##### EXERCISE MATERIALS #####
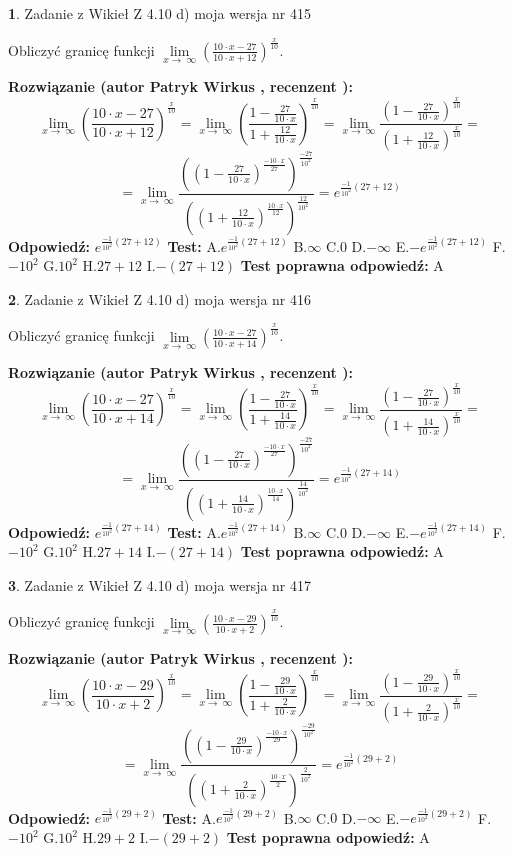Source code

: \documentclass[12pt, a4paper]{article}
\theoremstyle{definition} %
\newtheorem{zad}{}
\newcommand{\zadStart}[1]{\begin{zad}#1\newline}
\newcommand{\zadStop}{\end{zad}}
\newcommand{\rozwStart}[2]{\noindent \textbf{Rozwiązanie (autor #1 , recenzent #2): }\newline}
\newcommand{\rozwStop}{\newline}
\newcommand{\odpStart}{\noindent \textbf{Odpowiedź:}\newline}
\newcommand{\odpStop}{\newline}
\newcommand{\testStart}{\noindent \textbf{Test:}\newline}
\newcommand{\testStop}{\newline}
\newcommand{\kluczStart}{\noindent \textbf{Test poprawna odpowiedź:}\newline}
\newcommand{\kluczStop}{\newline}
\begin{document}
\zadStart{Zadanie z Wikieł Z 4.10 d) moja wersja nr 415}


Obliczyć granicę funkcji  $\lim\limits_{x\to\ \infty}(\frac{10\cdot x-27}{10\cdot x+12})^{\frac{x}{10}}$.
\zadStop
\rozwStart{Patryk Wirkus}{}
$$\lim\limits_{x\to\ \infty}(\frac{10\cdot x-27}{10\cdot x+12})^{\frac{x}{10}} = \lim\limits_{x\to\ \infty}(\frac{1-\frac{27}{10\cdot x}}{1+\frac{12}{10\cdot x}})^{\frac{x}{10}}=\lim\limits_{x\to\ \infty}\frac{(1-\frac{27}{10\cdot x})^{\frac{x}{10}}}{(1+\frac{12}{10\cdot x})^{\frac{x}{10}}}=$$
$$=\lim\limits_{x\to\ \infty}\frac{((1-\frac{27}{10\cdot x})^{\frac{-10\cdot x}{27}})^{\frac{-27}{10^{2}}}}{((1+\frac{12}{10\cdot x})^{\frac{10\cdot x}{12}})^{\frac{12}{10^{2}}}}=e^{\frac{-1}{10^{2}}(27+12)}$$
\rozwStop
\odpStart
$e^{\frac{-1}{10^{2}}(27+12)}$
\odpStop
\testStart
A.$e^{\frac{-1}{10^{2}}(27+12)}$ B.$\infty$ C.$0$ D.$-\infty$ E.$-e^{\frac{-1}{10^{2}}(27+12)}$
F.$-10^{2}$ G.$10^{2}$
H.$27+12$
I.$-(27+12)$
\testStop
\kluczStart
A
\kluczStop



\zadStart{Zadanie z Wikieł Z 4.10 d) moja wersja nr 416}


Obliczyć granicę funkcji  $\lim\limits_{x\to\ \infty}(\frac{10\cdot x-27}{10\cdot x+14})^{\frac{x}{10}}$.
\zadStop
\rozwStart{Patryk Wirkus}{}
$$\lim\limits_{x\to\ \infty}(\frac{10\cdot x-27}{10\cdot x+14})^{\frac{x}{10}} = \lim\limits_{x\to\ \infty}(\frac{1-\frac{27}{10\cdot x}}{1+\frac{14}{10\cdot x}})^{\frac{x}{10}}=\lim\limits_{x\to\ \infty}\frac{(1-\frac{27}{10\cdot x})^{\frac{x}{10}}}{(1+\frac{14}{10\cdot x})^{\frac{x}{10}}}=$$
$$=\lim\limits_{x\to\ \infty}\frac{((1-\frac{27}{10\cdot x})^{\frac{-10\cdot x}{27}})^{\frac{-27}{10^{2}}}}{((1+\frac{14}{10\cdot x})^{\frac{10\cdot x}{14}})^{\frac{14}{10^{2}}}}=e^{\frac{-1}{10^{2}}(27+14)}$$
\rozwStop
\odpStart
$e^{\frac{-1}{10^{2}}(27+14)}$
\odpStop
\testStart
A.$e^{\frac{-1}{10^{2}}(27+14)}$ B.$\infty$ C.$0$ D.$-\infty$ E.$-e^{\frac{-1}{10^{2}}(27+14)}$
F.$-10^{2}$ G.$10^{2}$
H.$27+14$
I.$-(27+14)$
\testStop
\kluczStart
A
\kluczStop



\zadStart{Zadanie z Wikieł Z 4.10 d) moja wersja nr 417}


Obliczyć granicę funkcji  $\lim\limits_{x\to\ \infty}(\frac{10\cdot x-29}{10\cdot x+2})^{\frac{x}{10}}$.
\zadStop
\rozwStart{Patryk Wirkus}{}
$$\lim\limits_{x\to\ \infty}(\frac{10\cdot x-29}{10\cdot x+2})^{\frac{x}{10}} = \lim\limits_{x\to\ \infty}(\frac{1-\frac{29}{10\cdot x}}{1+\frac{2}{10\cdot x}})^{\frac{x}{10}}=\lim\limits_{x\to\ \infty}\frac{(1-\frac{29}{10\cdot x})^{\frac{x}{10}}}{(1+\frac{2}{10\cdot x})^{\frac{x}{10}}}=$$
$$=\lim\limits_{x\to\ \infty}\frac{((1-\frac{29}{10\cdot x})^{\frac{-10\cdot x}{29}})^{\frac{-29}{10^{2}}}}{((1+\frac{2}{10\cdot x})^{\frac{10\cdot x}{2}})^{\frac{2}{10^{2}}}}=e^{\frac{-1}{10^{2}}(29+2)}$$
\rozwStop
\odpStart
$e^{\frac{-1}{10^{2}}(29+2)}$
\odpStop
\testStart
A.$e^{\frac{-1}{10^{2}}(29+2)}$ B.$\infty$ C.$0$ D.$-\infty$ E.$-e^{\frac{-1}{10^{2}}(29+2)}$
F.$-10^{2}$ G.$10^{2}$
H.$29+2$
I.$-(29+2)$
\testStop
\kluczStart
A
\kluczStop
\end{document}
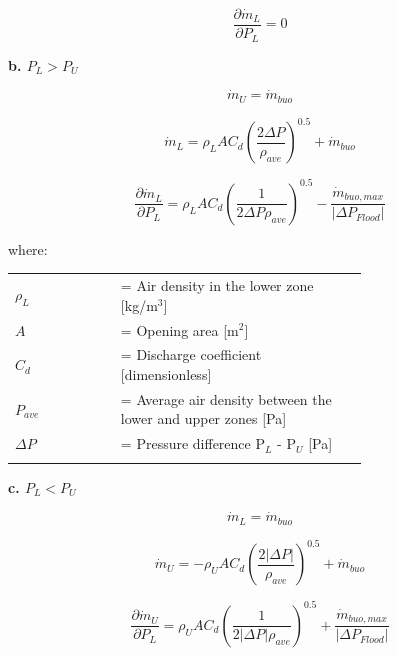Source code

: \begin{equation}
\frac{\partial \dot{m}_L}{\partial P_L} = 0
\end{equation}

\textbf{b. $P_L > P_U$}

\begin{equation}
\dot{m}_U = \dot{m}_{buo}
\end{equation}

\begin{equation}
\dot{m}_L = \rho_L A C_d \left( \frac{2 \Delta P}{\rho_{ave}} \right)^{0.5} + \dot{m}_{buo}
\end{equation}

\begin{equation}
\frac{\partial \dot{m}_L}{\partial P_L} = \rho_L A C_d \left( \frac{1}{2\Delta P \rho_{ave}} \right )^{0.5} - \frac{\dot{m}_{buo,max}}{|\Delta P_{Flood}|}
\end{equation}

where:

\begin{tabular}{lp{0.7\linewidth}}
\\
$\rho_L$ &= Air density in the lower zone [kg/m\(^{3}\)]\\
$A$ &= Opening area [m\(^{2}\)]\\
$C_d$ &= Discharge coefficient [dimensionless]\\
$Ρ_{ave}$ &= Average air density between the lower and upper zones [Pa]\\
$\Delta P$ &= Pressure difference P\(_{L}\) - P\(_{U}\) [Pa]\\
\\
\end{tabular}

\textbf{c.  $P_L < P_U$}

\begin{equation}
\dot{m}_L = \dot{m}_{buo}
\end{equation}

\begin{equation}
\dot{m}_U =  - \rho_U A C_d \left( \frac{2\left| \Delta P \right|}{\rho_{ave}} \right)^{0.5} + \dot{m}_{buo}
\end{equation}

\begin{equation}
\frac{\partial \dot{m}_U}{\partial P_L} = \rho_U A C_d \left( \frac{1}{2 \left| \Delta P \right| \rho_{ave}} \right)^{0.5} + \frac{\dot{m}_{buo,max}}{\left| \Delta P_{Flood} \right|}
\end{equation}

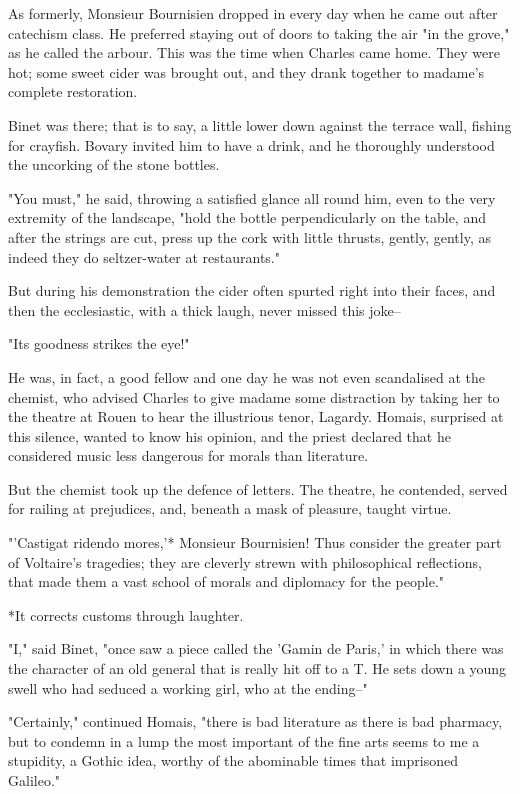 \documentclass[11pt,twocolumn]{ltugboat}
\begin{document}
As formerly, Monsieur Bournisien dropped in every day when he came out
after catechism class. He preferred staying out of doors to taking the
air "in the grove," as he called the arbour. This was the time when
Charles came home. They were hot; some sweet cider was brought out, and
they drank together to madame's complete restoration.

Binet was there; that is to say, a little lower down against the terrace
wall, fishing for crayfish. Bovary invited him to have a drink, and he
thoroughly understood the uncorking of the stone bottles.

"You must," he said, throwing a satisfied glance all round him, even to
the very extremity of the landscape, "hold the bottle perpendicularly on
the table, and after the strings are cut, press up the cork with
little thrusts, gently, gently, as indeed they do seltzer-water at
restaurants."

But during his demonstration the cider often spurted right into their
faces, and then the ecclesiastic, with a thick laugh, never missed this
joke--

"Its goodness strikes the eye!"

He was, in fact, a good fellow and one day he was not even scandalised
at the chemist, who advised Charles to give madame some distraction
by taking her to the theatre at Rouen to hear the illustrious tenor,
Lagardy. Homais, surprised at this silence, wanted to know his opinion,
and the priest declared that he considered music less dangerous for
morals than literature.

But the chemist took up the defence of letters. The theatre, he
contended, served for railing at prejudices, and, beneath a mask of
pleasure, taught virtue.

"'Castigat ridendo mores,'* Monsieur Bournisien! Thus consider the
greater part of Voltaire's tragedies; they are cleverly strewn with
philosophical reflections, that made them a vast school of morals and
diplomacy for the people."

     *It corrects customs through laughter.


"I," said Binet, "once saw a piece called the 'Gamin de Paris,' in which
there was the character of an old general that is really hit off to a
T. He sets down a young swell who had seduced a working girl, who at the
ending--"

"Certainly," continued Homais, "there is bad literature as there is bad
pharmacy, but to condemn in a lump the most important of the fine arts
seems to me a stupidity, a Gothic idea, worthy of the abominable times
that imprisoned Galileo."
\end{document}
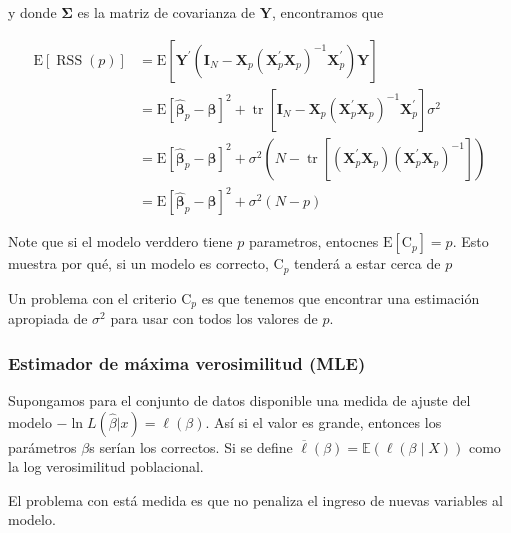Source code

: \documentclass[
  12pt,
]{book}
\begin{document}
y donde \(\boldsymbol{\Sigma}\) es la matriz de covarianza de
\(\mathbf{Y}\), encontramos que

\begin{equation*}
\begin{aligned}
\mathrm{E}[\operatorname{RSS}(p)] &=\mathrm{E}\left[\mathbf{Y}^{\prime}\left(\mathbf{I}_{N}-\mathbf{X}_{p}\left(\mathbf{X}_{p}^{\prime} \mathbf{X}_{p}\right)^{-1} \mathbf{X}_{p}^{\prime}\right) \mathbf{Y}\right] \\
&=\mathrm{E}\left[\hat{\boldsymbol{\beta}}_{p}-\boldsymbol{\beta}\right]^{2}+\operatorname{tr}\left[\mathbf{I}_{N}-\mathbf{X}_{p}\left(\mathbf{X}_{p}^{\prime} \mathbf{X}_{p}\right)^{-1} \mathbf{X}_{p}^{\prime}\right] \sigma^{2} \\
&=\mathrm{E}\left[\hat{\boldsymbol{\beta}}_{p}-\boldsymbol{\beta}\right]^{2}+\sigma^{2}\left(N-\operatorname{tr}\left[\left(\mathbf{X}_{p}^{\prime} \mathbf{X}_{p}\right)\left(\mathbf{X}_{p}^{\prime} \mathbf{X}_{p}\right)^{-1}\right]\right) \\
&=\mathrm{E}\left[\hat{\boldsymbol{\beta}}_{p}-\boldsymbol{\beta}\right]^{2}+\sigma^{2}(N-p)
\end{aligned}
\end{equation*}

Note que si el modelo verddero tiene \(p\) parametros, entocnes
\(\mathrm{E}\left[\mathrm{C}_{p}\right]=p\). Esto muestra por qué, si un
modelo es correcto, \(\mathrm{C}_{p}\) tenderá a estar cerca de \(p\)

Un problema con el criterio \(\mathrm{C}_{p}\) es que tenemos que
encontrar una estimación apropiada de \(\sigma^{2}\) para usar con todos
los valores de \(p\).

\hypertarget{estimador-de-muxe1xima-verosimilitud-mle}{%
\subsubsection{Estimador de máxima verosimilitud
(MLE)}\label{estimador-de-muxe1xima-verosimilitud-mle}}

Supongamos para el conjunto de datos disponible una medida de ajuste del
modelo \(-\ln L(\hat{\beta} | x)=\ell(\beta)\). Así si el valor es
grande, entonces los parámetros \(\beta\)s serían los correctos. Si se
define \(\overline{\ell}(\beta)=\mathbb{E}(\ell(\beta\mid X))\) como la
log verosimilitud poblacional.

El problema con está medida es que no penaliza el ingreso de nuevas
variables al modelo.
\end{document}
#####
### TASK REQUIREMENTS
Copy out each line of the records that holds the string "Bournisien".

### SOLUTION FOR THIS PROBLEM
As formerly, Monsieur Bournisien dropped in every day when he came out
"'Castigat ridendo mores,'* Monsieur Bournisien! Thus consider the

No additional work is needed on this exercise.